= Beginning of Section =

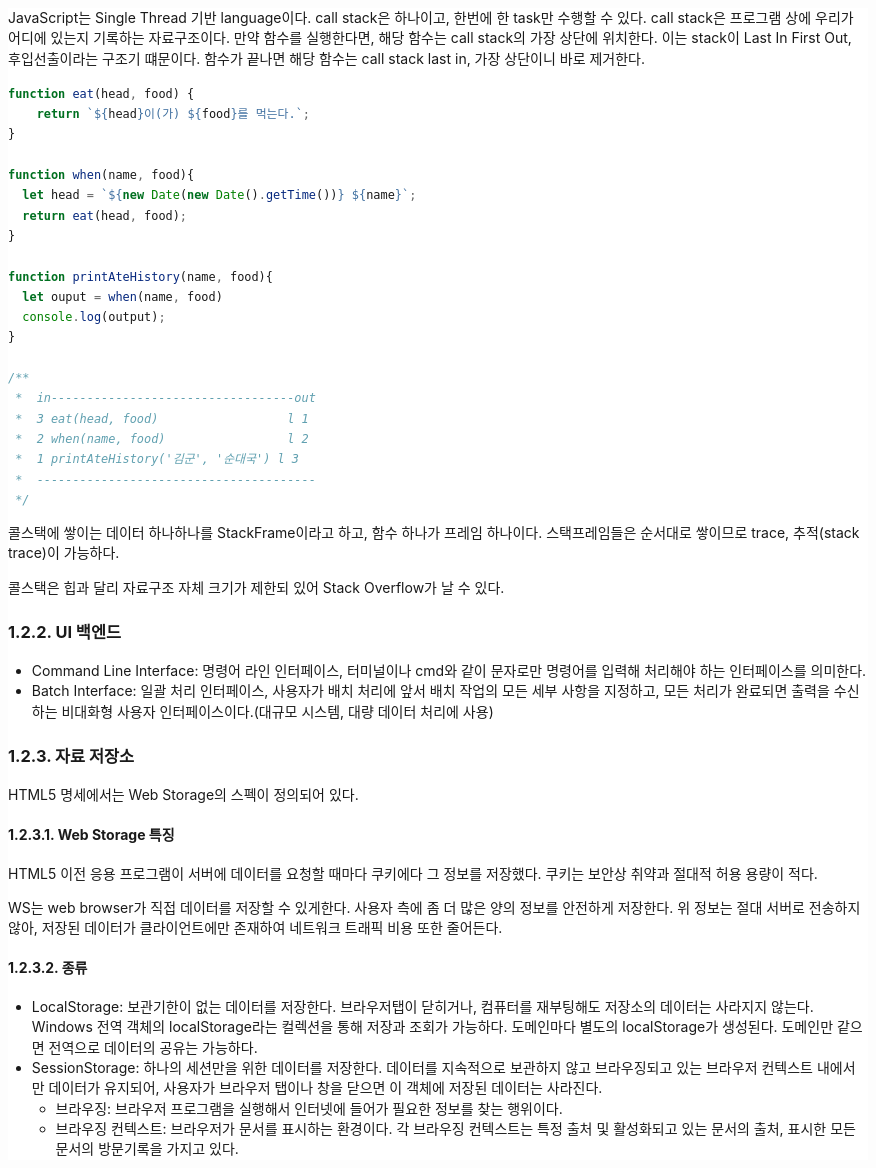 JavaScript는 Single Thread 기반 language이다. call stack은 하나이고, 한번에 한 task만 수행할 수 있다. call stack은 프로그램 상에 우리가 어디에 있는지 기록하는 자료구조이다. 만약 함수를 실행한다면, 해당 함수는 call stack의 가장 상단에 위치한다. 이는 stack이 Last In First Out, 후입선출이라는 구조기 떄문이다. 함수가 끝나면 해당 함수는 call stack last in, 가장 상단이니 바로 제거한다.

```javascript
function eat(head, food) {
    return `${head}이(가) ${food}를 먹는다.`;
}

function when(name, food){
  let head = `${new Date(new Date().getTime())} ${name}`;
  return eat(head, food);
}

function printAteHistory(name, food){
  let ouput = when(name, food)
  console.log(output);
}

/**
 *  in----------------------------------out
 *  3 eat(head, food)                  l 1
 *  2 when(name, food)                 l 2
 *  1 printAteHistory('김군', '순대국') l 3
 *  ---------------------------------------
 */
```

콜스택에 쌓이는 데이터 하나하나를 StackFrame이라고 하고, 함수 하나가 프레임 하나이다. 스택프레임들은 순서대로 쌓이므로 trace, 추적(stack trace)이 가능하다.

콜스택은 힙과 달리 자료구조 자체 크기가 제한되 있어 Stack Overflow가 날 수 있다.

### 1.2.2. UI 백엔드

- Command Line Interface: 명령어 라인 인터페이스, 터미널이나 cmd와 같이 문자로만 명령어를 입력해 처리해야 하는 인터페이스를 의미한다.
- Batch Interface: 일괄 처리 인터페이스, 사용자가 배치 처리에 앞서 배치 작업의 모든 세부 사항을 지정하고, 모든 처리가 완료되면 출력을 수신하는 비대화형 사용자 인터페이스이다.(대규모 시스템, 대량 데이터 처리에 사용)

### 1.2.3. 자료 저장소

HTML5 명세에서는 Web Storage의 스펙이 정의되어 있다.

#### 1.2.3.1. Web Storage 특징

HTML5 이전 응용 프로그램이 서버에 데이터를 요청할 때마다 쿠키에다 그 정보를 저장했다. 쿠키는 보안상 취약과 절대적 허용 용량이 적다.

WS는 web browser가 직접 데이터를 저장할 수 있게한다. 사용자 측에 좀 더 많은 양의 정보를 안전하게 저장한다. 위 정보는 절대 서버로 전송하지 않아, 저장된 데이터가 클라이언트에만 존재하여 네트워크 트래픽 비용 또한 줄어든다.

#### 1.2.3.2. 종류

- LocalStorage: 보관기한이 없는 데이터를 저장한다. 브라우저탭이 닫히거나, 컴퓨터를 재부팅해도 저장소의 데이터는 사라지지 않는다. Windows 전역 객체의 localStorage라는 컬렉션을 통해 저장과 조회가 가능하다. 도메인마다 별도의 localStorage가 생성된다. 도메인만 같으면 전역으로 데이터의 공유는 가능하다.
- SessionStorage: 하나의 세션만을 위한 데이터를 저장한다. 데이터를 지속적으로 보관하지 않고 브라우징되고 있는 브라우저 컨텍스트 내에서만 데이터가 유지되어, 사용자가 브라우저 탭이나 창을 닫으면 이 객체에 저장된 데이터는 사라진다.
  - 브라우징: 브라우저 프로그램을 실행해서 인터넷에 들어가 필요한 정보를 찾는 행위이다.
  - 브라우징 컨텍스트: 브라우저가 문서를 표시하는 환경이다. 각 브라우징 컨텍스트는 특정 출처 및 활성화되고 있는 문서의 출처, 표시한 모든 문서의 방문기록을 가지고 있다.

= End of Section =

WHAT THE TASK REQUIRES: Each line from the one containing "- Command Line" to the final line above should be written out exactly; please omit the others.

EXERCISE RESULT:
- Command Line Interface: 명령어 라인 인터페이스, 터미널이나 cmd와 같이 문자로만 명령어를 입력해 처리해야 하는 인터페이스를 의미한다.
- Batch Interface: 일괄 처리 인터페이스, 사용자가 배치 처리에 앞서 배치 작업의 모든 세부 사항을 지정하고, 모든 처리가 완료되면 출력을 수신하는 비대화형 사용자 인터페이스이다.(대규모 시스템, 대량 데이터 처리에 사용)

### 1.2.3. 자료 저장소

HTML5 명세에서는 Web Storage의 스펙이 정의되어 있다.

#### 1.2.3.1. Web Storage 특징

HTML5 이전 응용 프로그램이 서버에 데이터를 요청할 때마다 쿠키에다 그 정보를 저장했다. 쿠키는 보안상 취약과 절대적 허용 용량이 적다.

WS는 web browser가 직접 데이터를 저장할 수 있게한다. 사용자 측에 좀 더 많은 양의 정보를 안전하게 저장한다. 위 정보는 절대 서버로 전송하지 않아, 저장된 데이터가 클라이언트에만 존재하여 네트워크 트래픽 비용 또한 줄어든다.

#### 1.2.3.2. 종류

- LocalStorage: 보관기한이 없는 데이터를 저장한다. 브라우저탭이 닫히거나, 컴퓨터를 재부팅해도 저장소의 데이터는 사라지지 않는다. Windows 전역 객체의 localStorage라는 컬렉션을 통해 저장과 조회가 가능하다. 도메인마다 별도의 localStorage가 생성된다. 도메인만 같으면 전역으로 데이터의 공유는 가능하다.
- SessionStorage: 하나의 세션만을 위한 데이터를 저장한다. 데이터를 지속적으로 보관하지 않고 브라우징되고 있는 브라우저 컨텍스트 내에서만 데이터가 유지되어, 사용자가 브라우저 탭이나 창을 닫으면 이 객체에 저장된 데이터는 사라진다.
  - 브라우징: 브라우저 프로그램을 실행해서 인터넷에 들어가 필요한 정보를 찾는 행위이다.
  - 브라우징 컨텍스트: 브라우저가 문서를 표시하는 환경이다. 각 브라우징 컨텍스트는 특정 출처 및 활성화되고 있는 문서의 출처, 표시한 모든 문서의 방문기록을 가지고 있다.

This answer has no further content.